GOAL! Chelsea 3-0 Bournemouth (Pedro, 90 mins)
Pedro’s shot from the edge of the area is deflected, and dribbles past a wrong-footed goalkeeper.
Updated
GOAL! Leicester 0-2 Everton (Lukaku, 90+1 mins)
Everton are going to win this one! It’s a long ball out of defence – Barkley I think, booting the ball out of his own penalty area – and Lukaku runs round Morgan, shrugs off his challenge, cuts inside and sidefoots past Schmeichel.
Updated
This is true. Today’s red card offence was only marginally less terrible.
@Simon_Burnton Beckford was sent off on 3 December for fighting a member of his own team, right?
— Mark Schmidt (@J0nas3) December 26, 2016
GOAL! Swansea 1-4 West Ham (Carroll, 90 mins)
Llorente pulled a goal back a couple of minutes ago, but before I can tell you about that Carroll meets a looping cross from the right with a crashing left-foot volley, and West Ham restore their three-goal cushion.
Updated
GOAL! Manchester United 3-0 Sunderland (Mkhitaryan, 86 mins)
That’s a super finish! He was a yard offside, but we’ll overlook that. It’s a cross from the right wing, and Mkhitaryan sends a flying backheel volley into the far corner! Phwoar! That’s your excuse for watching Match of the Day right there! Lovely, lovely goal.
Updated
GOAL! Arsenal 1-0 West Brom (Giroud, 86 mins)
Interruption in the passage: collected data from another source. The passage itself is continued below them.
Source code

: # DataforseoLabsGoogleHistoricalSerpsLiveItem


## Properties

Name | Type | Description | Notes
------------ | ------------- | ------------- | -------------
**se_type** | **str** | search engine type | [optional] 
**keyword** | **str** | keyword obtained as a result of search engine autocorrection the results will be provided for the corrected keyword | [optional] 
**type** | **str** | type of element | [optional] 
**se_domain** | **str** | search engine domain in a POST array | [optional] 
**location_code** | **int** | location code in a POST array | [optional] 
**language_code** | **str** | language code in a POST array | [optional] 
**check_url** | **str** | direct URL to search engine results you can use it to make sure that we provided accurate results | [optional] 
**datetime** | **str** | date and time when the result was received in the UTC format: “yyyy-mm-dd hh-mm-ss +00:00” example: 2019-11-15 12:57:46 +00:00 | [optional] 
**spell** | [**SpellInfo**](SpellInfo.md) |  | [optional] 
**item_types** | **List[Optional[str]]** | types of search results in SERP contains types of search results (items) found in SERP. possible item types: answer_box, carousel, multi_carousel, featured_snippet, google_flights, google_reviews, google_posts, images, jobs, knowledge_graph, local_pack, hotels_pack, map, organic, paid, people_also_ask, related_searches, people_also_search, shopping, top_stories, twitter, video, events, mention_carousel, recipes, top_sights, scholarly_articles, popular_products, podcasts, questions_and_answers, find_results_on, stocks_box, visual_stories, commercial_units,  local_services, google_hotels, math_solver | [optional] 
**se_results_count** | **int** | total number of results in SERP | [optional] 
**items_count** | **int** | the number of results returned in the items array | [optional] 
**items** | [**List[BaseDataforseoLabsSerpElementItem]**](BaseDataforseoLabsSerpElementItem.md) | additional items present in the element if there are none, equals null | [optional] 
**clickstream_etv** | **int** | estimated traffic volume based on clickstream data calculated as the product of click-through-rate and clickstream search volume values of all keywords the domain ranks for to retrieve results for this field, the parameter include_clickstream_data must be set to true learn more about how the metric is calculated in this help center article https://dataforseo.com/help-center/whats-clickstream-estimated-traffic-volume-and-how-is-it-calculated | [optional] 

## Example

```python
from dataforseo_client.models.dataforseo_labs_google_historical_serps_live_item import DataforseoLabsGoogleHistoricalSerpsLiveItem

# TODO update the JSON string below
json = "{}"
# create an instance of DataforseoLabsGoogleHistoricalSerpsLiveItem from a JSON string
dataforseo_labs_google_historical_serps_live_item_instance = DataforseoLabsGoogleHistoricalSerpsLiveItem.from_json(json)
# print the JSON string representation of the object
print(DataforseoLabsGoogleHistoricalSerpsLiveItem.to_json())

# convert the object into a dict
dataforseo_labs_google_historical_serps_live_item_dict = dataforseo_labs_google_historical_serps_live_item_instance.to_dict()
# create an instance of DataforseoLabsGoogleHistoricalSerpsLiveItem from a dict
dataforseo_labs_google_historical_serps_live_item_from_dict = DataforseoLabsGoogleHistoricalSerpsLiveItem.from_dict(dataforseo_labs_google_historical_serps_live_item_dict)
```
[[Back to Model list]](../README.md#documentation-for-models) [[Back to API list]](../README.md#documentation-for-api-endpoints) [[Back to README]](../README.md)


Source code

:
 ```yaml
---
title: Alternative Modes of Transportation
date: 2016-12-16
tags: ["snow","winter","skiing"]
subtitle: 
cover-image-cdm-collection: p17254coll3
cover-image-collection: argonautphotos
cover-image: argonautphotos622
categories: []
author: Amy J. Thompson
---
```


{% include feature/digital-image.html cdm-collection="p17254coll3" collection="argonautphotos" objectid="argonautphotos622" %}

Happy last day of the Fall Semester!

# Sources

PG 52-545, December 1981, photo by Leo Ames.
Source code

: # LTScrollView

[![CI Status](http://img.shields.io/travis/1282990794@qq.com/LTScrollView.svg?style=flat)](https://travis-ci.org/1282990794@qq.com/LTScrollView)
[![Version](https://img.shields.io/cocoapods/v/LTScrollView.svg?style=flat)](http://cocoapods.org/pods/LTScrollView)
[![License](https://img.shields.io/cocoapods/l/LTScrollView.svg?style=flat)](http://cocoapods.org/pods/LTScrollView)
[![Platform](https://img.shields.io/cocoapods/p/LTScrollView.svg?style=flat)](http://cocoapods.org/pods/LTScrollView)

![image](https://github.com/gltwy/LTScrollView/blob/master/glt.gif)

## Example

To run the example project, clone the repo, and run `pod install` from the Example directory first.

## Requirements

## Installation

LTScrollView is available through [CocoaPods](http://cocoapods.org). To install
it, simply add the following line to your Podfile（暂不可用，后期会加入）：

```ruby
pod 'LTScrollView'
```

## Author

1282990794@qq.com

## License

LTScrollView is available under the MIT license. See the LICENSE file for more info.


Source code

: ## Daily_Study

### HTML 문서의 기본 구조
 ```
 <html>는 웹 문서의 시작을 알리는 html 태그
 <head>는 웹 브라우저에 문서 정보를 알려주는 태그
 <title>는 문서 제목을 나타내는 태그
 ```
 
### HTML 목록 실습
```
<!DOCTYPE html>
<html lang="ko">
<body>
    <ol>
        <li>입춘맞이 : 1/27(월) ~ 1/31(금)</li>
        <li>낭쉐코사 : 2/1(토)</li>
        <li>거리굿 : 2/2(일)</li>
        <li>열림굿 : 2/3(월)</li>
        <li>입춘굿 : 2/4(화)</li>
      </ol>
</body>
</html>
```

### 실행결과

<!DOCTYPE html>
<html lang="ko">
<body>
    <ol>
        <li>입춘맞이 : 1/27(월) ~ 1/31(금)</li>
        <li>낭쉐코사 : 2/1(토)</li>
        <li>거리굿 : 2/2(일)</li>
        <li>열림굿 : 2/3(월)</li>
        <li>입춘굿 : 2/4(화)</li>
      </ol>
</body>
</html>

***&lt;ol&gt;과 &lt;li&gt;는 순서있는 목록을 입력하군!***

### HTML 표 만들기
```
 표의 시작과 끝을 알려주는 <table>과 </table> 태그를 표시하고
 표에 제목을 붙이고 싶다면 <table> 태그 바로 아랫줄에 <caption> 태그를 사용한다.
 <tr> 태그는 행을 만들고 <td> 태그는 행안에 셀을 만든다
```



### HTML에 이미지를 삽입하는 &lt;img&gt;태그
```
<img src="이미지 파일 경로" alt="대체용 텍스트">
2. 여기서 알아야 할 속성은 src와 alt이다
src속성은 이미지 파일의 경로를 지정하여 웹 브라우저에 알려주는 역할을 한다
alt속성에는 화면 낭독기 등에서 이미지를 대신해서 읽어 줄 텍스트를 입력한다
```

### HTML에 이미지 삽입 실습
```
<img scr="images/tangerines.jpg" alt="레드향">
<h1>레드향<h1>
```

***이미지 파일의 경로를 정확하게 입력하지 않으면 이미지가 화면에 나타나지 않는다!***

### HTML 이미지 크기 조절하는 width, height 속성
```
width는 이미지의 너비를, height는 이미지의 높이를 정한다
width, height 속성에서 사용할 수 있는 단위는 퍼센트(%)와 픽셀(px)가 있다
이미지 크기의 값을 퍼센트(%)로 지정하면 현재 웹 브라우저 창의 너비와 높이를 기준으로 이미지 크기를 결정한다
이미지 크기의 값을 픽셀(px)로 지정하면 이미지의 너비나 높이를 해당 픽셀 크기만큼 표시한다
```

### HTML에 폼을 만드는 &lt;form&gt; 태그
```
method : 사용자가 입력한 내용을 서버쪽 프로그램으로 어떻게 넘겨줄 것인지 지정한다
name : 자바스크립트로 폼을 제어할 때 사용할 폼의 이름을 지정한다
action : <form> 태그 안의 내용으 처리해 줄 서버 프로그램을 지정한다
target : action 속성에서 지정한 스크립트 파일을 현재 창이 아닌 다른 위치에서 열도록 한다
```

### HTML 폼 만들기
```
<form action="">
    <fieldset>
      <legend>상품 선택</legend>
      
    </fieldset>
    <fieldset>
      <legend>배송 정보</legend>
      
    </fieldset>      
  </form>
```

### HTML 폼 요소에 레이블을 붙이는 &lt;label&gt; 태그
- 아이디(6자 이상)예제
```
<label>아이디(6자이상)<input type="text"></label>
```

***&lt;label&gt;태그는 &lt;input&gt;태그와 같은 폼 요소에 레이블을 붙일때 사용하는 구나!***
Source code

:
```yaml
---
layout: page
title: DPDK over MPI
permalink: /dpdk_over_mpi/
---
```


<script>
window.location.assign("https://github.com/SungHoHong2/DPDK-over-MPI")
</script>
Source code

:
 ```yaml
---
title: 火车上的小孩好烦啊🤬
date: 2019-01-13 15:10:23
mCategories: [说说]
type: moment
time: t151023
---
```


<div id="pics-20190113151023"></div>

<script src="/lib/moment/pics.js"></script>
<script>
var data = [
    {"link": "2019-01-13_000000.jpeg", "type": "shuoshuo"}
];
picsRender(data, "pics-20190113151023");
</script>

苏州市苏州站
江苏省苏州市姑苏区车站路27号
West Brom hold out until five minutes from the final whistle, but that’s where their luck/organisation/time-wasting ends!
Updated
GOAL! Manchester United 2-0 Sunderland (Ibrahimovic, 82 mins)
That’s nicely done. With the visitors overcommitted in attack Pogba carries the ball at an understaffed defence, plays in Ibrahimovic and he waits for the keeper to commit himself before curling just inside the far post.
Updated
GOAL! Burnley 1-0 Middlesbrough (Gray, 81 mins)
A Victor Valdes howler! Heaton hoists forward a free kick deep inside Burnley’s half, Vokes flicks on, and Gray sends in a low first-time shot from the edge of the area. It should have been saved, and it looked like it had been – only for Valdes to let the ball dribble out of his arms and just inside the post!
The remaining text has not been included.